┌─ Record excerpts

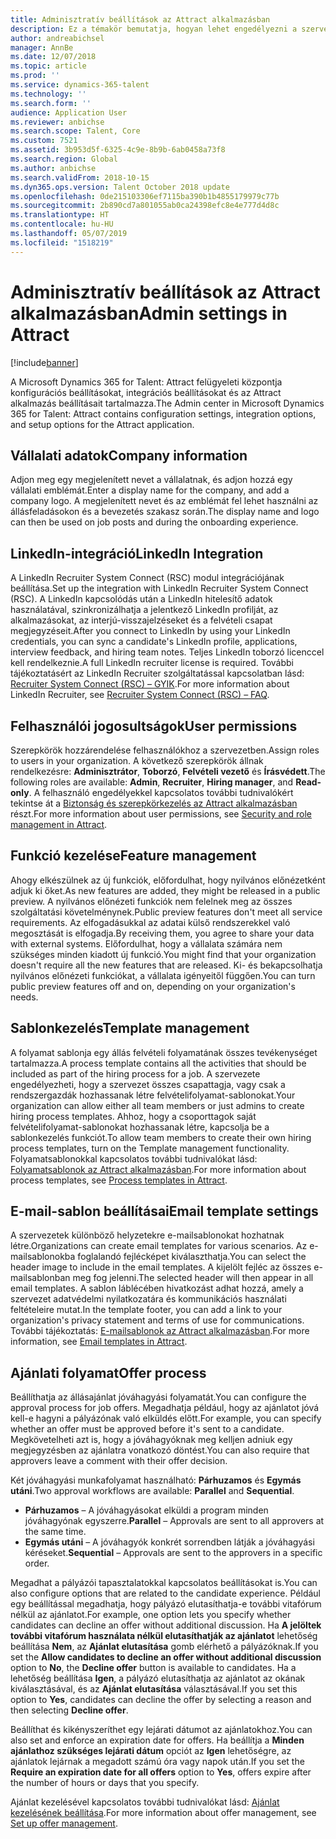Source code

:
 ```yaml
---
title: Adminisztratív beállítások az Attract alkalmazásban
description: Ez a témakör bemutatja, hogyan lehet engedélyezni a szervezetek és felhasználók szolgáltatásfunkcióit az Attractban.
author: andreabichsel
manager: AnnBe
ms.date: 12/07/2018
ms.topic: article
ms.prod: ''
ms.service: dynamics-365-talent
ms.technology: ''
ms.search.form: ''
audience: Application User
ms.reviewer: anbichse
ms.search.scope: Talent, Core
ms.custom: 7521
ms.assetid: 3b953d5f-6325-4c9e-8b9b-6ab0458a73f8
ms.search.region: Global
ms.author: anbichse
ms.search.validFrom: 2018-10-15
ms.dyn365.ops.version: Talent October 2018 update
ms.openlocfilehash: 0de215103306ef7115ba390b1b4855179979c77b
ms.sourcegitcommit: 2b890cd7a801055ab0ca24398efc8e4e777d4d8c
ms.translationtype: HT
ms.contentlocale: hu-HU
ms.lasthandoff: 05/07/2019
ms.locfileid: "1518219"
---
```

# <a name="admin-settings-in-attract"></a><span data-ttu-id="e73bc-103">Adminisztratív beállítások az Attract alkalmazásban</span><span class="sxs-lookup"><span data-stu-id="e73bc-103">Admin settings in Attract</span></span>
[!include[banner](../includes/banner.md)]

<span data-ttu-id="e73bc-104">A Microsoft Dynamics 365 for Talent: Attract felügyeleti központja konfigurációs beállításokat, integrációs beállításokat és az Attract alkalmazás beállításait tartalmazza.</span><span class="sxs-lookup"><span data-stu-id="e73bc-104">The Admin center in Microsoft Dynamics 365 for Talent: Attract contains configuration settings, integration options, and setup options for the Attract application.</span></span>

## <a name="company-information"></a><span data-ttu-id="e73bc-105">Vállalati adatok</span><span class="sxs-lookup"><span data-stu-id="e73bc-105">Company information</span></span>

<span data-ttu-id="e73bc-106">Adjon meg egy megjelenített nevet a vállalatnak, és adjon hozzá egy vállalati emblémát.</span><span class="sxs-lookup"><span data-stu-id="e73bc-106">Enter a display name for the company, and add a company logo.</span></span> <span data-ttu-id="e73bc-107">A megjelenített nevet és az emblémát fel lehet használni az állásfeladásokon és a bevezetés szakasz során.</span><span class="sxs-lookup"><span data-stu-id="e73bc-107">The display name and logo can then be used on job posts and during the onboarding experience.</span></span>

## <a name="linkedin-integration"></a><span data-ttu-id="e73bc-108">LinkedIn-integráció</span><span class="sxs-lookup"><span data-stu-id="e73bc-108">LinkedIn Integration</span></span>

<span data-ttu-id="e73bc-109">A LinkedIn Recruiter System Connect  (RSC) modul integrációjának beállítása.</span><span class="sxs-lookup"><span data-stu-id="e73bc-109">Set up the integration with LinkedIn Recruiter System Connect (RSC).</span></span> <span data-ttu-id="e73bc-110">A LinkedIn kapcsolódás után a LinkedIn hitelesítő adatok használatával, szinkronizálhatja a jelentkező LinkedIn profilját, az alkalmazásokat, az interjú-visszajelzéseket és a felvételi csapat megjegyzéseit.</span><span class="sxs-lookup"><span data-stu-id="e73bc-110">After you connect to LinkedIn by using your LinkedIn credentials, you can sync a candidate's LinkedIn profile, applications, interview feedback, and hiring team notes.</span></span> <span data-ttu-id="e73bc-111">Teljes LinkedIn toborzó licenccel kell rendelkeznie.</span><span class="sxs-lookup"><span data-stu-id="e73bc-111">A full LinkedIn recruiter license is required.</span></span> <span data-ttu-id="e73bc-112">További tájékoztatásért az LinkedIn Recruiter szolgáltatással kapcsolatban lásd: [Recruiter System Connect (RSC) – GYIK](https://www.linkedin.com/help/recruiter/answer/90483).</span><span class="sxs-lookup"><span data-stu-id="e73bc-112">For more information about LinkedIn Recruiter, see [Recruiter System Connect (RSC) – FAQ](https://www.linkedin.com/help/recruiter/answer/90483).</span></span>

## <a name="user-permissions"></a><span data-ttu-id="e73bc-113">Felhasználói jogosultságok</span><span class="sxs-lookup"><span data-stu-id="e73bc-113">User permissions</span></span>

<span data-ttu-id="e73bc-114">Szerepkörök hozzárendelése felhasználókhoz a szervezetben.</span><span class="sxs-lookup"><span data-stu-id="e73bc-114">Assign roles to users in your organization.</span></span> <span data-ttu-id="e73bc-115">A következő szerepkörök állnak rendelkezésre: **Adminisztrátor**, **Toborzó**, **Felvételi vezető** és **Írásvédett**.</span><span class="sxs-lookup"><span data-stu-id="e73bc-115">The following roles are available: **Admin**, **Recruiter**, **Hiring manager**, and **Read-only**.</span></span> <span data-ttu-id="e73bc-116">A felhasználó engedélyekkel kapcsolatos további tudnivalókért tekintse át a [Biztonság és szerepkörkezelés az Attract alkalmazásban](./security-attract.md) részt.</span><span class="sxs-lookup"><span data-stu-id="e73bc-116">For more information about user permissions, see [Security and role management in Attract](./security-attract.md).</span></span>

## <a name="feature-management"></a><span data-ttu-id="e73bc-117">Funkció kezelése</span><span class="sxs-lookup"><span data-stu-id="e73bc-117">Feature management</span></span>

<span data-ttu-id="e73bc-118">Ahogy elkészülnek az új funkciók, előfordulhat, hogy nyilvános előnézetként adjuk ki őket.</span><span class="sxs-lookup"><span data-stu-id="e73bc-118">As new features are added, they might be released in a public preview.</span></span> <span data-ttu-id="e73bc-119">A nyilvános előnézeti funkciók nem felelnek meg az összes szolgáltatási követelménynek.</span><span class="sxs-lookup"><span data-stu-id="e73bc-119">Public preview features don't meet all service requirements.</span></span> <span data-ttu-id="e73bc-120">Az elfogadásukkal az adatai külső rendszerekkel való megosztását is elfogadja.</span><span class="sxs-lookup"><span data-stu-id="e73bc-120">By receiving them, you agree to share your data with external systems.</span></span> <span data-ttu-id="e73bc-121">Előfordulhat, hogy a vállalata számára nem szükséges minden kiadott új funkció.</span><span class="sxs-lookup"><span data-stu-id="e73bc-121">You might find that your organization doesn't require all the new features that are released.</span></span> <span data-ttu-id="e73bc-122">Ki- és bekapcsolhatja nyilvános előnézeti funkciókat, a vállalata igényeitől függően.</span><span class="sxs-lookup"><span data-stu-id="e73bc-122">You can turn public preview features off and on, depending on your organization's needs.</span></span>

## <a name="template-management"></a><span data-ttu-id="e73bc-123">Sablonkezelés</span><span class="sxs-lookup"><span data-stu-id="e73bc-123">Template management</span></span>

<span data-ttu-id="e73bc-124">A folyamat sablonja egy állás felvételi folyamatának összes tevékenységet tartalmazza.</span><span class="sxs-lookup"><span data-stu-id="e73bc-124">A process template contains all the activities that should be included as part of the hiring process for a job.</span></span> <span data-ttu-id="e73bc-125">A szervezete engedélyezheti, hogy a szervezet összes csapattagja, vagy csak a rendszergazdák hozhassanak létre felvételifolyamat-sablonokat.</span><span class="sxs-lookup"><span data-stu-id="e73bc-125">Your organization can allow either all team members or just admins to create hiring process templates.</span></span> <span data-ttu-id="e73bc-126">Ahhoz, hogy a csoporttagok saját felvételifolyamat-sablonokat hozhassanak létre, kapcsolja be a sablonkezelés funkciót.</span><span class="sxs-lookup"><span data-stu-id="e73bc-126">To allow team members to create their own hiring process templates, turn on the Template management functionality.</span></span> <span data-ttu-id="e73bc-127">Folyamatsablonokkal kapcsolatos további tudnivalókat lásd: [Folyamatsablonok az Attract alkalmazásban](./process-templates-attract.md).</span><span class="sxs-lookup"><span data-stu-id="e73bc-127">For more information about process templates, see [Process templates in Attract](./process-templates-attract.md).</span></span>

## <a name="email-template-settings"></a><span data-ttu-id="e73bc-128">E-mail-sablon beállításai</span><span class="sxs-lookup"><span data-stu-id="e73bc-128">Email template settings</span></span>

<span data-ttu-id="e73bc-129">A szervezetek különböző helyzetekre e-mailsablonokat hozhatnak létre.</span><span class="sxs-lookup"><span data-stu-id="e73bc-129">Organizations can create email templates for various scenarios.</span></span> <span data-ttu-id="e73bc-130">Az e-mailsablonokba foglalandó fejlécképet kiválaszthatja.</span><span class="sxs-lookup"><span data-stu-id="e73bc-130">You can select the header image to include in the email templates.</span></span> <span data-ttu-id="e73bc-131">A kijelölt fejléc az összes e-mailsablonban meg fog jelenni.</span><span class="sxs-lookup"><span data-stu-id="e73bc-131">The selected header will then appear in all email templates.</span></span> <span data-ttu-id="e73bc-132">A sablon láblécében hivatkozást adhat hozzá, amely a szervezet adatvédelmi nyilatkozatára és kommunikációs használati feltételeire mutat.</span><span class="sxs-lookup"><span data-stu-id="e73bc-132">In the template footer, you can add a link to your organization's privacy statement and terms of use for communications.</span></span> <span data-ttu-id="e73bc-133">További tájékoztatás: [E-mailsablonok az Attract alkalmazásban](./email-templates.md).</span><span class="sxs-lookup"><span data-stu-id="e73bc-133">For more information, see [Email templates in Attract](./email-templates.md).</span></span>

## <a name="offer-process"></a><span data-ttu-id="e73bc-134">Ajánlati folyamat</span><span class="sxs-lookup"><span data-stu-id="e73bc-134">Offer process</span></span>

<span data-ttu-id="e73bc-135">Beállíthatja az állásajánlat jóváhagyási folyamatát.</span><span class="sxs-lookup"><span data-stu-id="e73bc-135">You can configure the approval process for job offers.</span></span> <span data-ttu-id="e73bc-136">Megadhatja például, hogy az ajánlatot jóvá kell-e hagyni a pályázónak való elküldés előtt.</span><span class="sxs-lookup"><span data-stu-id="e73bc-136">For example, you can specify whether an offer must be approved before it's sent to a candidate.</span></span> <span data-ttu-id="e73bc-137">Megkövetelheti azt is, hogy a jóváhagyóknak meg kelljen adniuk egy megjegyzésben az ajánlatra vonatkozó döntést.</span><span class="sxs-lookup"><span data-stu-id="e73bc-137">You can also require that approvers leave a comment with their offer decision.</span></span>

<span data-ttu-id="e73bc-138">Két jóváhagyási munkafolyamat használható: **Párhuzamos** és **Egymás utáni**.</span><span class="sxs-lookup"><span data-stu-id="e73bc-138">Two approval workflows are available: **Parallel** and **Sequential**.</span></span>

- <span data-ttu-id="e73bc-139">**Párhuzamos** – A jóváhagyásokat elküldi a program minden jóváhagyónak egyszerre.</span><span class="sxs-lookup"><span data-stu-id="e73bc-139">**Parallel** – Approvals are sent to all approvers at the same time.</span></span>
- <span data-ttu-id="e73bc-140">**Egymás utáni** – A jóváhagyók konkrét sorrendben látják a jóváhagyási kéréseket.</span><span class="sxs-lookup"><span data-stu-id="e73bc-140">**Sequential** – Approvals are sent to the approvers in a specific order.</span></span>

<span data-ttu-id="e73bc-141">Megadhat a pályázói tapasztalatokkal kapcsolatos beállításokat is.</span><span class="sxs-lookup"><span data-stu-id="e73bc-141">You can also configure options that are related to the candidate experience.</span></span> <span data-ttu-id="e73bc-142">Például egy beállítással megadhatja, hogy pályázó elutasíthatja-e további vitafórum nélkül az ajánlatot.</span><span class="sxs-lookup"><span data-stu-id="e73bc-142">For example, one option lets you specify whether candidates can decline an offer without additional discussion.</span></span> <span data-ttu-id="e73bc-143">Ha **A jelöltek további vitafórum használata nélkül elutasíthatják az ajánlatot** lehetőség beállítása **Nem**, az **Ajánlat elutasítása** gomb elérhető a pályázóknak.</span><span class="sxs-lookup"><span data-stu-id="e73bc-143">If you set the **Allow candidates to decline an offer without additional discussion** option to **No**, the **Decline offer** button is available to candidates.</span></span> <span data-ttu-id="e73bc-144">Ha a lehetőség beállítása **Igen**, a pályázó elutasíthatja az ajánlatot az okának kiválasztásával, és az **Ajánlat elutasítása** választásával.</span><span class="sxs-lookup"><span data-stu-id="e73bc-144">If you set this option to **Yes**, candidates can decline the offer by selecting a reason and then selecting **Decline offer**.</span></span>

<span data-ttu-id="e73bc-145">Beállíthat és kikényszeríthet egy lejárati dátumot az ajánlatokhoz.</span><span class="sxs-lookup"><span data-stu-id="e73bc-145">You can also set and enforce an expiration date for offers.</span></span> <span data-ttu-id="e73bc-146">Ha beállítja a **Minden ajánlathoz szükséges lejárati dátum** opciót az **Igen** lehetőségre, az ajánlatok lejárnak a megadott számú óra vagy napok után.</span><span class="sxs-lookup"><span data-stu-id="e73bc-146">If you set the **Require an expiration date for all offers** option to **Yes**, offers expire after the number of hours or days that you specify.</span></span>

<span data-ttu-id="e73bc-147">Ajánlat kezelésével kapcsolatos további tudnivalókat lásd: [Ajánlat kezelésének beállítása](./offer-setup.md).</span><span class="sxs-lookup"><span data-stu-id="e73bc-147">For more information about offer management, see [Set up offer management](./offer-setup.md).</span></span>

└─
┌─ Record excerpts

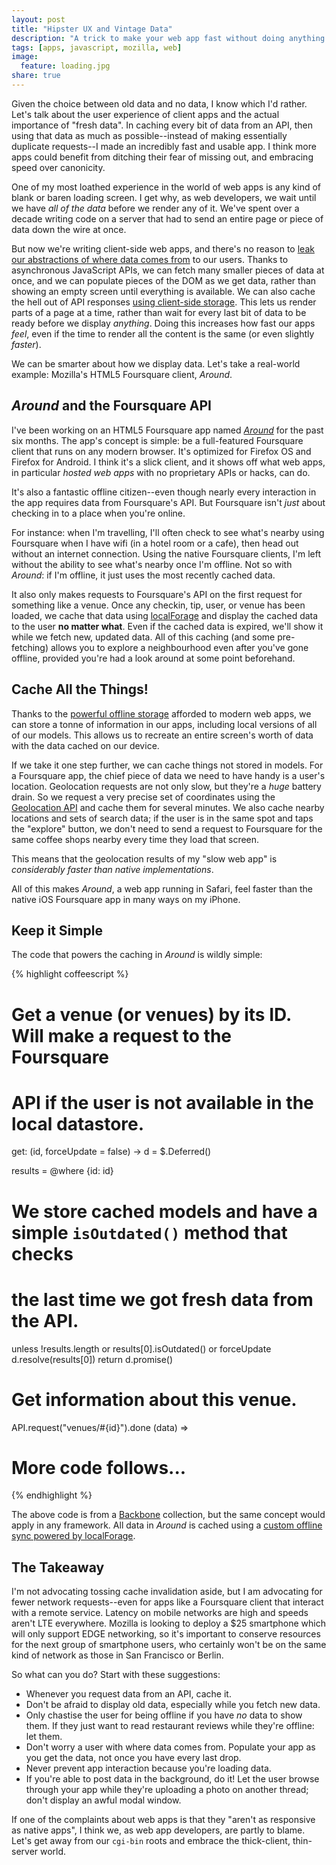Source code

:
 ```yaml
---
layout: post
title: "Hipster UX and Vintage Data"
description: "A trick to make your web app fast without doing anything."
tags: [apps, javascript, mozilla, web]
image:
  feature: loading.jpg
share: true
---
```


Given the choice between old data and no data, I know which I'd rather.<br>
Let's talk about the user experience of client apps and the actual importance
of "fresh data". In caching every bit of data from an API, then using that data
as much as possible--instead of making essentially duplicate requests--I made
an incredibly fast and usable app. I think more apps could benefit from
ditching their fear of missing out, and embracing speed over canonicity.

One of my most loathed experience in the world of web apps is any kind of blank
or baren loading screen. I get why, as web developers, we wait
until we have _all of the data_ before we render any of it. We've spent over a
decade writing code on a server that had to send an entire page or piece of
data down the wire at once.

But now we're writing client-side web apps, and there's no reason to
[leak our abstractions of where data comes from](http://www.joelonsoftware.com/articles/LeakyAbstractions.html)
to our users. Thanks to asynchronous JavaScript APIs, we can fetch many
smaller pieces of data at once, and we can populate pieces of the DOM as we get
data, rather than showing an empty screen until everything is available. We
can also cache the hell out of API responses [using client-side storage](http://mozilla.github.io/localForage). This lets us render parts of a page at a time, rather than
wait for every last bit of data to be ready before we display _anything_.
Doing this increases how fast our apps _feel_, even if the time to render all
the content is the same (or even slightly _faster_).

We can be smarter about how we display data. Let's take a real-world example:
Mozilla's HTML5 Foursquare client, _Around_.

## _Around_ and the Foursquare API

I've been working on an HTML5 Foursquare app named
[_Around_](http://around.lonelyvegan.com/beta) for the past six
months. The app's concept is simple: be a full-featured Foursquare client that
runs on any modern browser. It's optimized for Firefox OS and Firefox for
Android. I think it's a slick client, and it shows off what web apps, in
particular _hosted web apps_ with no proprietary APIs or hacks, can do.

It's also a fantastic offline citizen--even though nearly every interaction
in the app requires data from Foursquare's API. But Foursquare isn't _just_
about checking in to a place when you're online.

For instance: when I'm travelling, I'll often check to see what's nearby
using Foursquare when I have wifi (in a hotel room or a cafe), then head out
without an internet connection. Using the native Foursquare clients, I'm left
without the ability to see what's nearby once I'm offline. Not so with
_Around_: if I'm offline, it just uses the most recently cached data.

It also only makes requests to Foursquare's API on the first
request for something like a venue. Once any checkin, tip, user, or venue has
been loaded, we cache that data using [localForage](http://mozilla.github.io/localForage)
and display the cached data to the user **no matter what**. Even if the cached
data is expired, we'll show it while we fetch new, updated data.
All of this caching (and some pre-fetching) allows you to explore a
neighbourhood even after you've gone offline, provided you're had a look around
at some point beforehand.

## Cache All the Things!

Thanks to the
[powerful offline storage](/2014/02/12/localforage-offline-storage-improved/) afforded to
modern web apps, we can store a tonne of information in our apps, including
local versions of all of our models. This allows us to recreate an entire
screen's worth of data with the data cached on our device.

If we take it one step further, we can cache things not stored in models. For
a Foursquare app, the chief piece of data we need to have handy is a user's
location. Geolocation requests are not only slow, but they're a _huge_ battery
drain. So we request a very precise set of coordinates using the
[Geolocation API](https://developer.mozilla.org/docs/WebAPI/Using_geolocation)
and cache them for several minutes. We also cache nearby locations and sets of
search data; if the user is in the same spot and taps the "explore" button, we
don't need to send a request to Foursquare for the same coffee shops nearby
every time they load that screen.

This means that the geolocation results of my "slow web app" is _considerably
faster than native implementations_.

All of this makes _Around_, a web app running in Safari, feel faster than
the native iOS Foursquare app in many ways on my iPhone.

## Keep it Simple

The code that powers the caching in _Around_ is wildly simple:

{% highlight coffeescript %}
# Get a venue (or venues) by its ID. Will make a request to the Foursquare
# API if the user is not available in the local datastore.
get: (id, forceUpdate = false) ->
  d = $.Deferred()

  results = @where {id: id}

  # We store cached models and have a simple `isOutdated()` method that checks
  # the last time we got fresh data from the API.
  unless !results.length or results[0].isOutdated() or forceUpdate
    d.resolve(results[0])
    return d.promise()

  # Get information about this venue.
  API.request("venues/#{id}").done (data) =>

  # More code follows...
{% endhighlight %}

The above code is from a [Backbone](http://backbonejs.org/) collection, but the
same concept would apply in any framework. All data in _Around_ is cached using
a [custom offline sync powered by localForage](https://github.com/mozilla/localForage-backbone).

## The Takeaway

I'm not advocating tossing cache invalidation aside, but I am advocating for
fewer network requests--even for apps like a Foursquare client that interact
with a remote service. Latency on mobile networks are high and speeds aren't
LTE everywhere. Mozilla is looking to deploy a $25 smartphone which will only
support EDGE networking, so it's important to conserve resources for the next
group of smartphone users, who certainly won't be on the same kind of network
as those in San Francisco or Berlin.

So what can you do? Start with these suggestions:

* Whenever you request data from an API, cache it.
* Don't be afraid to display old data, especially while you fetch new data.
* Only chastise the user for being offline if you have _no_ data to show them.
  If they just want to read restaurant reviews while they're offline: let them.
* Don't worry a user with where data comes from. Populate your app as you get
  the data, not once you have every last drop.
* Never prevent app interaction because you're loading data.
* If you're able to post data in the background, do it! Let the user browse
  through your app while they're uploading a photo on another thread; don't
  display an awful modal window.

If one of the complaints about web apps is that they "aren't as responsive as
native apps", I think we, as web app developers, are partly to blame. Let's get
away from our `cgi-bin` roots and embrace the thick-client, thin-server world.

└─
┌─ Record excerpts

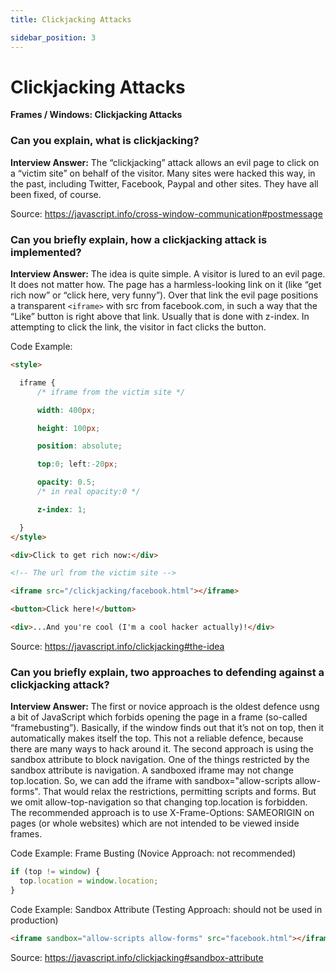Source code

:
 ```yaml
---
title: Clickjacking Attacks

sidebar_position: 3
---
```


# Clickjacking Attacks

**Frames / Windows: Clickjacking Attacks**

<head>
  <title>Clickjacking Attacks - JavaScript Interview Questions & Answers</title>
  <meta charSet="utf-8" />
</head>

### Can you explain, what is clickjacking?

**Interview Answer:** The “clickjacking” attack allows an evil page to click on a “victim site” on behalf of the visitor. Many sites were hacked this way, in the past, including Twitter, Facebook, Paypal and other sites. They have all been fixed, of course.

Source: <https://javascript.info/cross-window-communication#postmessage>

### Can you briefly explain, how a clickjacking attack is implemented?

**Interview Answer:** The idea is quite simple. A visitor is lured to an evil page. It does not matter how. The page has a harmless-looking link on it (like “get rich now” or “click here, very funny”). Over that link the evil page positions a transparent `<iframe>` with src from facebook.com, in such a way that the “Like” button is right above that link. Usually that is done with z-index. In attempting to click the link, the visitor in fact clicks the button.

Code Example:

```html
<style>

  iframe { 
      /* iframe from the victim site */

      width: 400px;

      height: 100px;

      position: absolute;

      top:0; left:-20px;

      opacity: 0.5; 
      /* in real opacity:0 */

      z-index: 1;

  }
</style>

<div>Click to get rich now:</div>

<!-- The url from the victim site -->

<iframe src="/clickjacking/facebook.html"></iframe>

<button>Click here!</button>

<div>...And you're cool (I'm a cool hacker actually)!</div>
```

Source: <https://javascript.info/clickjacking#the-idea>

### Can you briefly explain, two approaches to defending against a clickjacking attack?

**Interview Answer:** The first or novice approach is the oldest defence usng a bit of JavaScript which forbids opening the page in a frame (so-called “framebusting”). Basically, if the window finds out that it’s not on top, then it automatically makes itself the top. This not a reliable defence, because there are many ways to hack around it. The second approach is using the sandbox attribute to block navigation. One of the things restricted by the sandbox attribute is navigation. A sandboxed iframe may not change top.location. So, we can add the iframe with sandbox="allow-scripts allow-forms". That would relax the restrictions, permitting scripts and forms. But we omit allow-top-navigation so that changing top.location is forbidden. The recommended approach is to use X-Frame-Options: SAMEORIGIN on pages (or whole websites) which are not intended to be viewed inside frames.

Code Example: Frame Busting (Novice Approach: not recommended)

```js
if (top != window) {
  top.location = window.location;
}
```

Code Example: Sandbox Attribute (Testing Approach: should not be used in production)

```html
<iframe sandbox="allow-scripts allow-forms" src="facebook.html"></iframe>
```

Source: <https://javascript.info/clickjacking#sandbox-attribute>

└─

Every line of the entries above that includes "briefly" should be copied.

§ Response area
### Can you briefly explain, how a clickjacking attack is implemented?
### Can you briefly explain, two approaches to defending against a clickjacking attack?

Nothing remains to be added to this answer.